Venous blood flows from the heart through numerous channels, of which the most significant is the coronary sinus (or a special coronary vein - sinus coronarius cordis), which flows independently directly into the right atrium. All other veins that collect blood from individual sections of the heart muscle also open directly into the cavity of the heart: into the right atrium, into the right and even into the left ventricle. It turns out that 3/5 of all blood passing through the coronary vessels flows through the coronary sinus, while the remaining 2/5 of the blood is collected by other venous trunks.

The heart is also pierced by a rich network of lymphatic vessels. The entire space between the muscle fibers and blood vessels of the heart is a dense network of lymphatic vessels and crevices. Such an abundance of lymphatic vessels is necessary for the rapid removal of metabolic products, which is very important for the heart as an organ that works continuously.

From what has been said, it can be seen that the heart has its own third circle of blood circulation. Thus, the coronary circle is included in parallel to the entire systemic circulation.

The coronary circulation, in addition to nourishing the heart, also has a protective value for the body, greatly mitigating the harmful effects of excessively high blood pressure during a sudden contraction (spasm) of many peripheral vessels of the systemic circulation; in this case, a significant part of the blood is sent along a parallel short and widely branched coronary path.

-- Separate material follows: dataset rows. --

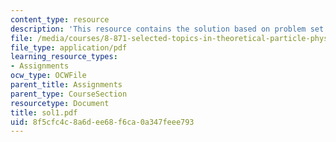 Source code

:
 ```yaml
---
content_type: resource
description: 'This resource contains the solution based on problem set #1.'
file: /media/courses/8-871-selected-topics-in-theoretical-particle-physics-branes-and-gauge-theory-dynamics-fall-2004/8f5cfc4c8a6dee68f6ca0a347feee793_sol1.pdf
file_type: application/pdf
learning_resource_types:
- Assignments
ocw_type: OCWFile
parent_title: Assignments
parent_type: CourseSection
resourcetype: Document
title: sol1.pdf
uid: 8f5cfc4c-8a6d-ee68-f6ca-0a347feee793
---
```


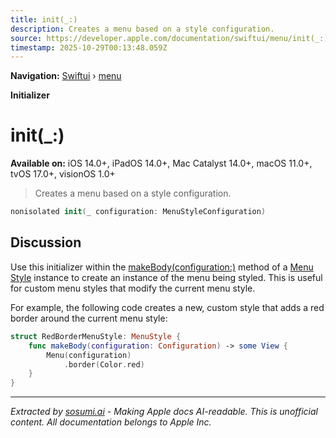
 ```yaml
---
title: init(_:)
description: Creates a menu based on a style configuration.
source: https://developer.apple.com/documentation/swiftui/menu/init(_:)
timestamp: 2025-10-29T00:13:48.059Z
---
```


**Navigation:** [Swiftui](/documentation/swiftui) › [menu](/documentation/swiftui/menu)

**Initializer**

# init(_:)

**Available on:** iOS 14.0+, iPadOS 14.0+, Mac Catalyst 14.0+, macOS 11.0+, tvOS 17.0+, visionOS 1.0+

> Creates a menu based on a style configuration.

```swift
nonisolated init(_ configuration: MenuStyleConfiguration)
```

## Discussion

Use this initializer within the [makeBody(configuration:)](/documentation/swiftui/menustyle/makebody(configuration:)) method of a [Menu Style](/documentation/swiftui/menustyle) instance to create an instance of the menu being styled. This is useful for custom menu styles that modify the current menu style.

For example, the following code creates a new, custom style that adds a red border around the current menu style:

```swift
struct RedBorderMenuStyle: MenuStyle {
    func makeBody(configuration: Configuration) -> some View {
        Menu(configuration)
            .border(Color.red)
    }
}
```

---

*Extracted by [sosumi.ai](https://sosumi.ai) - Making Apple docs AI-readable.*
*This is unofficial content. All documentation belongs to Apple Inc.*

Innervation of the heart(Fig. 230). Contractions of the heart are made automatically due to the properties of the heart muscle. But the regulation of its activity, depending on the needs of the body, is carried out by the central nervous system. IP Pavlov said that "four centrifugal nerves control the activity of the heart: slowing down, accelerating, weakening and strengthening." These nerves approach the heart as part of branches from the vagus nerve and from the nodes of the cervical and thoracic sympathetic trunk. The branches of these nerves form a plexus (plexus cardiacus) on the heart, the fibers of which spread along with the coronary vessels of the heart.

Rice. 230. Conducting system of the heart. Schematic diagram of the conduction system in the human heart. 1 - Kis-Flak node; 2 - Ashof-Tavar node; 3 - bundle of His; 4 - legs of the bundle of His; 5 - a network of Purkinje fibers; 6 - superior vena cava; 7 - inferior vena cava; 8 - atrium; 9 - ventricles

The coordination of the activity of the parts of the heart, atria, ventricles, the sequence of contractions, relaxations are carried out by a special conduction system peculiar only to the heart. The cardiac muscle has the peculiarity that impulses are conducted to the muscle fibers through special atypical muscle fibers, called Purkinje fibers, which form the conduction system of the heart. Purkinje fibers are similar in structure to muscle fibers and directly pass into them. They look like wide ribbons, are poor in myofibrils and very rich in sarcoplasm. Between the right ear and the superior vena cava, these fibers form a sinus node (Kis-Flak node), which is connected by a bundle of the same fibers to another node (Ashof-Tavar node), located on the border between the right atrium and ventricle. A large bundle of fibers (the bundle of His) departs from this node, which descends in the septum of the ventricles, dividing into two legs, and then crumbles in the walls of the right and left ventricles under the epicardium, ending in the papillary muscles.

The fibers of the nervous system everywhere come into close contact with the Purkinje fibers.

The bundle of His is the only muscular connection between the atrium and the ventricle; through it, the initial stimulus that occurs in the sinus node is transmitted to the ventricle and ensures the completeness of the heart contraction.